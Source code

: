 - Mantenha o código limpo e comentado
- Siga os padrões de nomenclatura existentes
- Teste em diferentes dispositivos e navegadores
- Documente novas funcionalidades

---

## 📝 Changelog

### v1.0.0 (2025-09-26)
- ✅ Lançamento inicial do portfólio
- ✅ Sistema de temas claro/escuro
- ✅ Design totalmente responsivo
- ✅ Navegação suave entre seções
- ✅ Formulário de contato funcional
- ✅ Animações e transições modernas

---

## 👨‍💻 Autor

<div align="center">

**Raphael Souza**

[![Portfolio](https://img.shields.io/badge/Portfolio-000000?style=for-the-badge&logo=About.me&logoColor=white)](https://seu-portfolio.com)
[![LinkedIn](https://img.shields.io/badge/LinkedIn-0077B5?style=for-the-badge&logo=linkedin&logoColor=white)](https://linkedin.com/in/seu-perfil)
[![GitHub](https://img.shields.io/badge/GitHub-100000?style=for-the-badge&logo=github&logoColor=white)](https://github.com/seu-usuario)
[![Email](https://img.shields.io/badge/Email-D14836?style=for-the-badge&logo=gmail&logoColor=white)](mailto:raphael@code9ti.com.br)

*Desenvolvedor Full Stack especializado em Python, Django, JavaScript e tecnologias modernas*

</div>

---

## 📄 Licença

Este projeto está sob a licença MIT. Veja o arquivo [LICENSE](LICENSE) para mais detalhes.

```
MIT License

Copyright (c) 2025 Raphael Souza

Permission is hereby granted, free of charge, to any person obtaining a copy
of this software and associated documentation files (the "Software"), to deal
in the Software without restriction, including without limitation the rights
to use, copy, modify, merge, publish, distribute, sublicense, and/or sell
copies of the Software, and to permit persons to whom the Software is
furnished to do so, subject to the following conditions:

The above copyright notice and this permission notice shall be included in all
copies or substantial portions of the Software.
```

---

## PROBLEM
The reply should hold only the lines from the top of the records through the line that has "- ✅ Formulário de contato funcional", each one exact.

## YOUR RESPONSE
Source code

: - Mantenha o código limpo e comentado
- Siga os padrões de nomenclatura existentes
- Teste em diferentes dispositivos e navegadores
- Documente novas funcionalidades

---

## 📝 Changelog

### v1.0.0 (2025-09-26)
- ✅ Lançamento inicial do portfólio
- ✅ Sistema de temas claro/escuro
- ✅ Design totalmente responsivo
- ✅ Navegação suave entre seções
- ✅ Formulário de contato funcional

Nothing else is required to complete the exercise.